Technical Indicators: Includes standard indicators (RSI, MACD, Moving Averages, Bollinger Bands) and advanced tools like Ichimoku Clouds, SuperTrend, Fibonacci Retracements, and more.
Machine Learning Integration: Uses LSTM-based models for time-series forecasting and momentum strategies, combined with indicator signals through weighted evaluation.
Dynamic Signal Weighting: Customizable signal weighting for patterns, indicators, and ML predictions with automatic adjustments to market volatility.
Trade Execution Engine: Supports long/short positions with stop-loss, take-profit, and trailing stop features. Automatically includes fees and tax deductions in profit calculations.
Backtesting & Debugging: Simulates strategies on historical data with detailed equity/value curve visualization and comprehensive debug logs.

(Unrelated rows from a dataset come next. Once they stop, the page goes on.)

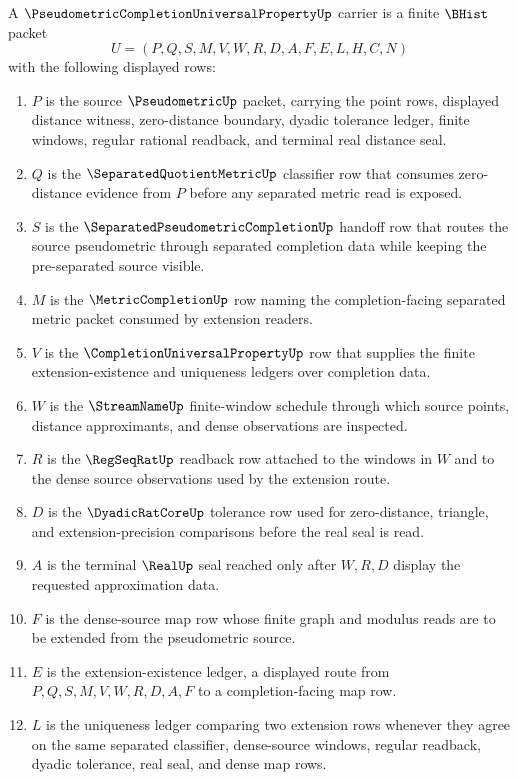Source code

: \begin{definition}
\label{def:pseudometric-completion-universal-property-carrier}
A $\PseudometricCompletionUniversalPropertyUp$ carrier is a finite $\BHist$ packet
$$
U=(P,Q,S,M,V,W,R,D,A,F,E,L,H,C,N)
$$
with the following displayed rows:
\begin{enumerate}
\item $P$ is the source $\PseudometricUp$ packet, carrying the point rows, displayed distance witness, zero-distance boundary, dyadic tolerance ledger, finite windows, regular rational readback, and terminal real distance seal.
\item $Q$ is the $\SeparatedQuotientMetricUp$ classifier row that consumes zero-distance evidence from $P$ before any separated metric read is exposed.
\item $S$ is the $\SeparatedPseudometricCompletionUp$ handoff row that routes the source pseudometric through separated completion data while keeping the pre-separated source visible.
\item $M$ is the $\MetricCompletionUp$ row naming the completion-facing separated metric packet consumed by extension readers.
\item $V$ is the $\CompletionUniversalPropertyUp$ row that supplies the finite extension-existence and uniqueness ledgers over completion data.
\item $W$ is the $\StreamNameUp$ finite-window schedule through which source points, distance approximants, and dense observations are inspected.
\item $R$ is the $\RegSeqRatUp$ readback row attached to the windows in $W$ and to the dense source observations used by the extension route.
\item $D$ is the $\DyadicRatCoreUp$ tolerance row used for zero-distance, triangle, and extension-precision comparisons before the real seal is read.
\item $A$ is the terminal $\RealUp$ seal reached only after $W,R,D$ display the requested approximation data.
\item $F$ is the dense-source map row whose finite graph and modulus reads are to be extended from the pseudometric source.
\item $E$ is the extension-existence ledger, a displayed route from $P,Q,S,M,V,W,R,D,A,F$ to a completion-facing map row.
\item $L$ is the uniqueness ledger comparing two extension rows whenever they agree on the same separated classifier, dense-source windows, regular readback, dyadic tolerance, real seal, and dense map rows.

\end{enumerate}
\end{definition}
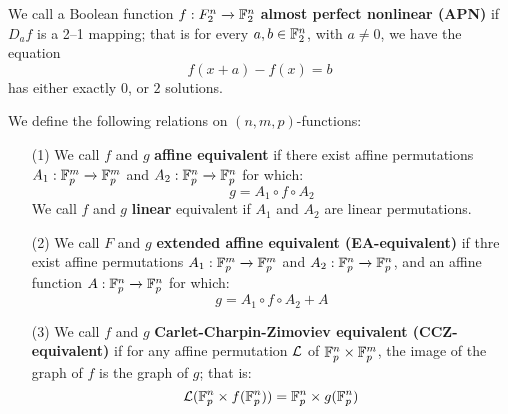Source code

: \begin{definition}
  We call a Boolean function $f:F_2^n \xrightarrow{} \mathbb{F}_2^n$ \textbf{almost
  perfect nonlinear (APN)} if $D_a{f}$ is a 2--1 mapping; that is for every
  $a,b \in \mathbb{F}_2^n$, with $a \neq 0$, we have the equation
  \begin{equation*}
    f(x+a)-f(x)=b
  \end{equation*}
  has either exactly $0$, or  $2$ solutions.
\end{definition}

\begin{definition}
  We define the following relations on $(n,m,p)$-functions:
  \begin{enumerate}
    \item[(1)] We call $f$ and $g$ \textbf{affine equivalent} if there exist
      affine permutations $A_1:\mathbb{F}_p^m \xrightarrow{} \mathbb{F}_p^m$ and $A_2:\mathbb{F}_p^n
      \xrightarrow{} \mathbb{F}_p^n$ for which:
      \begin{equation*}
        g=A_1 \circ f \circ A_2
      \end{equation*}
      We call $f$ and $g$ \textbf{linear} equivalent if $A_1$ and $A_2$ are
      linear permutations.

    \item[(2)] We call $F$ and $g$ \textbf{extended affine equivalent
      (EA-equivalent)} if thre exist affine permutations $A_1:\mathbb{F}_p^m
      \xrightarrow{} \mathbb{F}_p^m$ and $A_2:\mathbb{F}_p^n \xrightarrow{} \mathbb{F}_p^n$, and an
      affine function $A:\mathbb{F}_p^n \xrightarrow{} \mathbb{F}_p^n$ for which:
      \begin{equation*}
        g=A_1 \circ f \circ A_2+A
      \end{equation*}

    \item[(3)] We call $f$ and $g$ \textbf{Carlet-Charpin-Zimoviev equivalent
      (CCZ-equivalent)} if for any affine permutation $\mathcal{L}$ of  $\mathbb{F}_p^n \times
      \mathbb{F}_p^m$, the image of the graph of $f$ is the graph of $g$; that is:
      \begin{equation*}
        \mathcal{L}(\mathbb{F}_p^n \times f(\mathbb{F}_p^n))=\mathbb{F}_p^n \times g(\mathbb{F}_p^n)
      \end{equation*}
  \end{enumerate}
\end{definition}

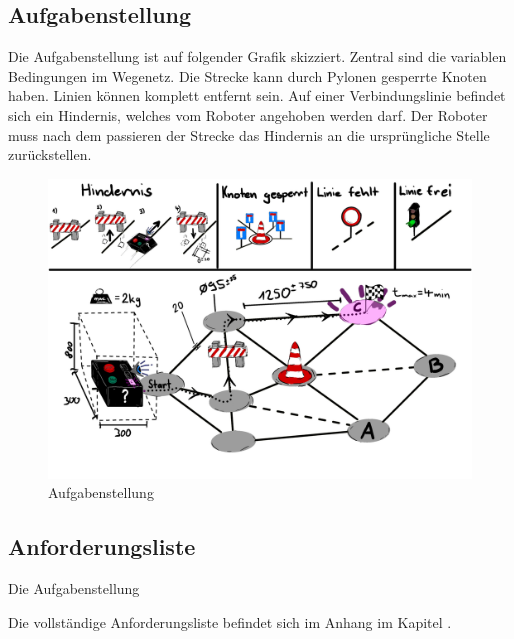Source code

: \subsection{Aufgabenstellung}

Die Aufgabenstellung ist auf folgender Grafik skizziert. Zentral sind die variablen Bedingungen im Wegenetz. Die Strecke kann durch Pylonen gesperrte Knoten haben. Linien können komplett entfernt sein.  Auf einer Verbindungslinie befindet sich ein Hindernis, welches vom Roboter angehoben werden darf. Der Roboter muss nach dem passieren der Strecke das Hindernis an die ursprüngliche Stelle zurückstellen.  

\begin{figure}[H]
\centering
\includegraphics[width=\textwidth]{img/Skizze_Aufgabenstellung_v4.2.png}
\caption{Aufgabenstellung}
\label{fig:aufgebanstellung}
\end{figure}

\subsection{Anforderungsliste}

Die Aufgabenstellung

Die vollständige Anforderungsliste befindet sich im Anhang im Kapitel .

Robust Error Handling: Detects and logs data inconsistencies, index errors, and processing issues to ensure stability.
Modular architecture with key components such as TraderBot, SignalHandler, PatternManager, IndicatorManager, MLModelHandler, SequenceManager, DataAPI, and CryptoCurrency. Additional support provided by PatternCalculator, IndicatorCalculator, and DataProcessing.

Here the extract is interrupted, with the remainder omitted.